Phase Transition Under Control: Toward Application-Oriented Luminescence Thermometry and Thermally Activated Emission
M. T. Abbas, M. Szymczak, D. Szymanski, J. Zeler, M. Drozd, L. T. K Giang, L. Marciniak

TL;DR
This study enhances luminescent thermometers by controlling particle size and co-doping to improve sensitivity, narrow hysteresis, and tune phase transition temperatures, enabling application-specific thermal sensing.
Contribution
It introduces a method to improve thermometric performance by size control and co-doping, allowing tailored phase transition temperatures and reduced hysteresis in LaGaO3:Eu3+ phosphors.
Findings
Increased relative thermal sensitivity to 18.2% K-1.
Narrowed hysteresis loop through grain size reduction.

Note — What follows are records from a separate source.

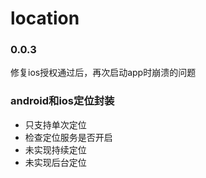 # location


### 0.0.3
修复ios授权通过后，再次启动app时崩溃的问题

### android和ios定位封装

- 只支持单次定位
- 检查定位服务是否开启
- 未实现持续定位
- 未实现后台定位
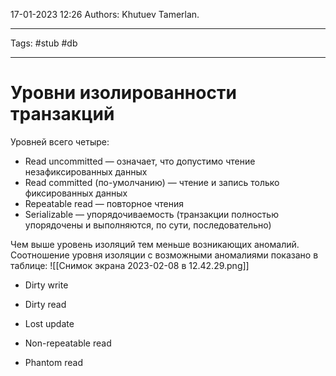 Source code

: 17-01-2023
12:26
Authors: Khutuev Tamerlan.
***
Tags: #stub #db 
***
# Уровни изолированности транзакций
Уровней всего четыре:
-   Read uncommitted — означает, что допустимо чтение незафиксированных данных
-   Read committed (по-умолчанию) — чтение и запись только фиксированных данных
-   Repeatable read — повторное чтения
-   Serializable — упорядочиваемость (транзакции полностью упорядочены и выполняются, по сути, последовательно)

Чем выше уровень изоляций тем меньше возникающих аномалий.
Соотношение уровня изоляции с возможными аномалиями показано в таблице:
![[Снимок экрана 2023-02-08 в 12.42.29.png]]

- Dirty write 

- Dirty read
- Lost update 
- Non-repeatable read
- Phantom read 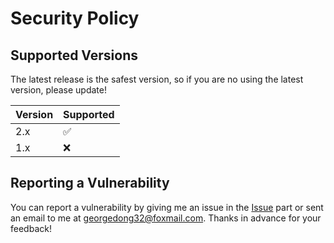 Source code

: # Security Policy

## Supported Versions

The latest release is the safest version, so if you are no using the latest version, please update!

| Version | Supported          |
| ------- | ------------------ |
| 2.x     | :white_check_mark: |
| 1.x     | :x:                |

## Reporting a Vulnerability

You can report a vulnerability by giving me an issue in the [Issue](https://github.com/GeorgeDong32/GoodPass/issues) part or sent an email to me at georgedong32@foxmail.com. Thanks in advance for your feedback!
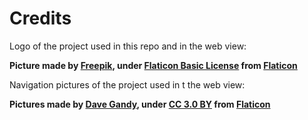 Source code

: # Credits

Logo of the project used in this repo and in the web view:

  **Picture made by <a href="https://www.flaticon.com/authors/freepik">Freepik</a>, under <a href="https://file000.flaticon.com/downloads/license/license.pdf">Flaticon Basic License</a> from <a href="www.flaticon.com">Flaticon</a>**

Navigation pictures of the project used in t the web view:

  **Pictures made by <a href="https://www.flaticon.com/authors/dave-gandy">Dave Gandy</a>, under <a href="https://creativecommons.org/licenses/by/3.0/">CC 3.0 BY</a> from <a href="www.flaticon.com">Flaticon</a>**
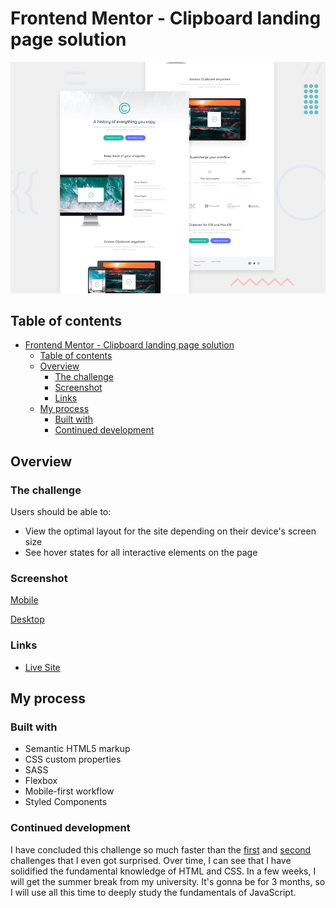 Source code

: # Frontend Mentor - Clipboard landing page solution

![Preview](design/desktop-preview.jpg)

## Table of contents

- [Frontend Mentor - Clipboard landing page solution](#frontend-mentor---clipboard-landing-page-solution)
  - [Table of contents](#table-of-contents)
  - [Overview](#overview)
    - [The challenge](#the-challenge)
    - [Screenshot](#screenshot)
    - [Links](#links)
  - [My process](#my-process)
    - [Built with](#built-with)
    - [Continued development](#continued-development)

## Overview

### The challenge

Users should be able to:

- View the optimal layout for the site depending on their device's screen size
- See hover states for all interactive elements on the page

### Screenshot

[Mobile](./design/Mobile.png)

[Desktop](./design/Desktop.png)

### Links

- [Live Site](https://third-project-clipboard-landing-page.netlify.app/)

## My process

### Built with

- Semantic HTML5 markup
- CSS custom properties
- SASS
- Flexbox
- Mobile-first workflow
- Styled Components



### Continued development

I have concluded this challenge so much faster than the [first](https://github.com/isaacnovaes/fylo-dark-theme-landing-page) and [second](https://github.com/isaacnovaes/huddle-landing-page-with-curved-sections) challenges that I even got surprised. Over time, I can see that I have solidified the fundamental knowledge of HTML and CSS. In a few weeks, I will get the summer break from my university. It's gonna be for 3 months, so I will use all this time to deeply study the fundamentals of JavaScript. 





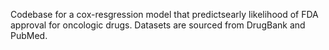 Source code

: Codebase for a cox-resgression model that predictsearly likelihood of FDA approval for oncologic drugs. Datasets are sourced from DrugBank and PubMed.

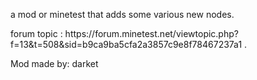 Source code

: a mod or minetest that adds some various new nodes.
<p>forum topic : https://forum.minetest.net/viewtopic.php?f=13&t=508&sid=b9ca9ba5cfa2a3857c9e8f78467237a1 .</p>
<p> Mod made by: darket</p>
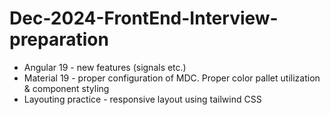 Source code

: # Dec-2024-FrontEnd-Interview-preparation

* Angular 19 - new features (signals etc.)
* Material 19 - proper configuration of MDC. Proper color pallet utilization & component styling
* Layouting practice - responsive layout using tailwind CSS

Tunable phase transition temperature from 165 K to 491 K.
Abstract
Phase-transition-based luminescent thermometers are characterized by two inherent limitations: a narrow thermal operating range and the presence of a hysteresis loop in the thermometric parameter. In this work, we demonstrate that controlling the particle size of LaGaO3:Eu3+ phosphors enables significant enhancement of thermometric performance. Specifically, a reduction in grain size dispersion leads to an increase in relative thermal sensitivity and significantly narrows the hysteresis loop. As a result of this approach, the relative sensitivity was increased to 18.2% K-1 for LaGaO3:Eu3+ synthesized via the solid-state method, compared to 3.0% K-1 for the counterpart prepared using the Pechini method. Furthermore, we show that the intentional incorporation of Al3+ and Sc3+ co-dopant ions allows for continuous tuning of the structural phase transition temperature from 165 K for 15% Al3+…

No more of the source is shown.